SoylentNews Comments | A $1,499 Supercomputer on a Card?

A $1,499 Supercomputer on a Card?

posted by n1 on Thursday April 10 2014, @07:39PM

from the will-it-play-crysis-though dept.

Bytram writes:

A $1,499 supercomputer on a card? That's what I thought when reading El Reg's report of AMD's Radeon R9 295X2 graphics card which is rated at 11.5 TFlop/s(*). It is water-cooled, contains 5632 stream processors, has 8 GB of DDR5 RAM, and runs at 1018MHz.

AMD's announcement claims it's "the world's fastest, period". The $1,499 MSRP compares favorably to the $2,999 NVidia GTX Titan Z which is rated at 8 TFlop/s.
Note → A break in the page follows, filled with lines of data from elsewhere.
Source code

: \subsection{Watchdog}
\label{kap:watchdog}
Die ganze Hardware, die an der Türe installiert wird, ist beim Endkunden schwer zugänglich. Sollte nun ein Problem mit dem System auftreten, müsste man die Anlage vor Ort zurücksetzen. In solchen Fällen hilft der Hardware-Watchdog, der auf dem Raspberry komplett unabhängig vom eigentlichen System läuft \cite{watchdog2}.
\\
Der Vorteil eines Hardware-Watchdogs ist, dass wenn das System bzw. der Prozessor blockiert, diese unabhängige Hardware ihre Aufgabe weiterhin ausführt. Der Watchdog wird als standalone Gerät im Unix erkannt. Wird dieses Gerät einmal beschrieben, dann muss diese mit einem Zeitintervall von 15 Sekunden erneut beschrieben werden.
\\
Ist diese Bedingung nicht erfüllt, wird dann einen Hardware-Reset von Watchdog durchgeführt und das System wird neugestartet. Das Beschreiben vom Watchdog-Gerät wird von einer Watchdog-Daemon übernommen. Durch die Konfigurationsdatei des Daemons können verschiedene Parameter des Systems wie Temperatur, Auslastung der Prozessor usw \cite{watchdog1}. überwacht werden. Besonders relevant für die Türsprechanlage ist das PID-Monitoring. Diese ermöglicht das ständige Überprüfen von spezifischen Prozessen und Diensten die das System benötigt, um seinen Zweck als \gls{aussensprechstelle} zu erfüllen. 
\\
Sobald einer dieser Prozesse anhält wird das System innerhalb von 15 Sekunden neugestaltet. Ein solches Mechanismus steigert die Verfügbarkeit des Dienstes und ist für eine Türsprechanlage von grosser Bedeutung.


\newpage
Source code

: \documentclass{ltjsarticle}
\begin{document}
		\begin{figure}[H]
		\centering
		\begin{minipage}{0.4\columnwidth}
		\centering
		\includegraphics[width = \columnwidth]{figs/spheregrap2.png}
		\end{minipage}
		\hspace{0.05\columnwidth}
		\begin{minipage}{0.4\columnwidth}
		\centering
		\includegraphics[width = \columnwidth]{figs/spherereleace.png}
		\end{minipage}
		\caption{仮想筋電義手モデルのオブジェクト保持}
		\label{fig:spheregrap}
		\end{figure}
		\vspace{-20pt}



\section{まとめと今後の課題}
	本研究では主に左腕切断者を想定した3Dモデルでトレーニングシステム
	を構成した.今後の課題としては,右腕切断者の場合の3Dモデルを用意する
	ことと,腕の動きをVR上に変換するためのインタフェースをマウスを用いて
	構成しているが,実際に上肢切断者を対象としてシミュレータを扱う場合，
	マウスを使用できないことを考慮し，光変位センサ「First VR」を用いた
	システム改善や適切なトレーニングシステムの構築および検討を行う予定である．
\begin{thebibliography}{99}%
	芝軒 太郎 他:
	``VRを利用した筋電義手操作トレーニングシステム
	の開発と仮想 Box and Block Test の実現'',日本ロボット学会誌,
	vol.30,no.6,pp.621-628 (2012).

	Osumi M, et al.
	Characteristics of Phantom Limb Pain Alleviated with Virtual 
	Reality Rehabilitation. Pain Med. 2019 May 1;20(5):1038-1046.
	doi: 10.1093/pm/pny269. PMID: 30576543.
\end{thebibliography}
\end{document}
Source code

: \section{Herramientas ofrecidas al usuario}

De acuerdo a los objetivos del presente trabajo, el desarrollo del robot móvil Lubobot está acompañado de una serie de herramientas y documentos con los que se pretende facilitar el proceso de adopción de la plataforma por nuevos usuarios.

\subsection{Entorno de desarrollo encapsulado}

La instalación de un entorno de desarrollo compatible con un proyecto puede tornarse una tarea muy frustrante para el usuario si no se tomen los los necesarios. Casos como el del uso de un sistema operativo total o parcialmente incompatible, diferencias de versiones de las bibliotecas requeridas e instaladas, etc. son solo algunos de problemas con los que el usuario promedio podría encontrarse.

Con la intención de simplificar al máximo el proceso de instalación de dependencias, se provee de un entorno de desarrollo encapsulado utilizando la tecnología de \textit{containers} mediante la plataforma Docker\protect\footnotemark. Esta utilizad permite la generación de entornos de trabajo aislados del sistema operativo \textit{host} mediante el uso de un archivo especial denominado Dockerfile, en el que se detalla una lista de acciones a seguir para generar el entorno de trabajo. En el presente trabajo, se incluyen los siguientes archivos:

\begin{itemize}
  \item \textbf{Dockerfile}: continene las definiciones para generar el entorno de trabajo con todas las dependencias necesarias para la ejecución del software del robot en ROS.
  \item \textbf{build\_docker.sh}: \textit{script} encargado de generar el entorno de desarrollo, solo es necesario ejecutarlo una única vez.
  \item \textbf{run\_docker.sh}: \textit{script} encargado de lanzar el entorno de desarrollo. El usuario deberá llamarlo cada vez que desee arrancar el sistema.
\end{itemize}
From a quick skim of the reviews (at: Hard OCP, Hot Hardware, and Tom's Hardware), it appears AMD has some work to do on its drivers to get the most out of this hardware. The twice-as-expensive NVidia Titan in many cases outperformed it (especially at lower resolutions). At higher resolutions (3840x2160 and 5760x1200) the R9 295x2 really started to shine.

For comparison, consider that this 500 watt, $1,499 card is rated better than the world's fastest supercomputer listed in the top 500 list of June 2001.

(*) Trillion FLoating-point OPerations per Second.

This discussion has been archived. No new comments can be posted.

A $1,499 Supercomputer on a Card? | Log In/Create an Account | Top | 23 comments | Search Discussion

The Fine Print: The following comments are owned by whoever posted them. We are not responsible for them in any way.

SP vs FP..., applicationsSP vs FP..., applications (Score: 1) by opinionated_science on Thursday April 10 2014, @08:03PM

by opinionated_science (4031) on Thursday April 10 2014, @08:03PM (#29677)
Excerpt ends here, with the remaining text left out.